#### TASK INSTRUCTIONS
Which lines run from the one containing "eine erste Verteidigungslinie." to the end of the entries below? Retype exactly those, both ends included.

Saved entries
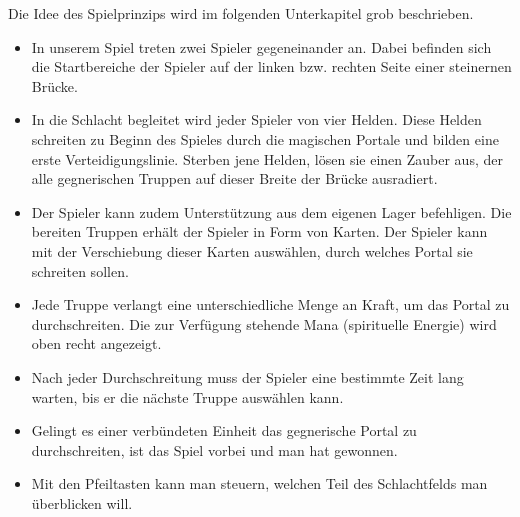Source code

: Die Idee des Spielprinzips wird im folgenden Unterkapitel grob beschrieben.\
\begin{itemize}
    \item In unserem Spiel treten zwei Spieler gegeneinander an. Dabei befinden sich die Startbereiche der Spieler auf der linken bzw. rechten Seite einer steinernen Brücke.
    \item In die Schlacht begleitet wird jeder Spieler von vier Helden. Diese Helden schreiten zu Beginn des Spieles durch die magischen Portale und bilden eine erste Verteidigungslinie.
    Sterben jene Helden, lösen sie einen Zauber aus, der alle gegnerischen Truppen auf dieser Breite der Brücke ausradiert.
    \item Der Spieler kann zudem Unterstützung aus dem eigenen Lager befehligen. Die bereiten Truppen erhält der Spieler in Form von Karten. Der Spieler kann mit der Verschiebung dieser Karten auswählen, durch welches Portal sie schreiten sollen.
    \item Jede Truppe verlangt eine unterschiedliche Menge an Kraft, um das Portal zu durchschreiten. Die zur Verfügung stehende Mana (spirituelle Energie) wird oben recht angezeigt.
    \item Nach jeder Durchschreitung muss der Spieler eine bestimmte Zeit lang warten, bis er die nächste Truppe auswählen kann.
    \item Gelingt es einer verbündeten Einheit das gegnerische Portal zu durchschreiten, ist das Spiel vorbei und man hat gewonnen. 
    \item Mit den Pfeiltasten kann man steuern, welchen Teil des Schlachtfelds man überblicken will.
\end{itemize}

#### REPLY
    \item In die Schlacht begleitet wird jeder Spieler von vier Helden. Diese Helden schreiten zu Beginn des Spieles durch die magischen Portale und bilden eine erste Verteidigungslinie.
    Sterben jene Helden, lösen sie einen Zauber aus, der alle gegnerischen Truppen auf dieser Breite der Brücke ausradiert.
    \item Der Spieler kann zudem Unterstützung aus dem eigenen Lager befehligen. Die bereiten Truppen erhält der Spieler in Form von Karten. Der Spieler kann mit der Verschiebung dieser Karten auswählen, durch welches Portal sie schreiten sollen.
    \item Jede Truppe verlangt eine unterschiedliche Menge an Kraft, um das Portal zu durchschreiten. Die zur Verfügung stehende Mana (spirituelle Energie) wird oben recht angezeigt.
    \item Nach jeder Durchschreitung muss der Spieler eine bestimmte Zeit lang warten, bis er die nächste Truppe auswählen kann.
    \item Gelingt es einer verbündeten Einheit das gegnerische Portal zu durchschreiten, ist das Spiel vorbei und man hat gewonnen. 
    \item Mit den Pfeiltasten kann man steuern, welchen Teil des Schlachtfelds man überblicken will.
\end{itemize}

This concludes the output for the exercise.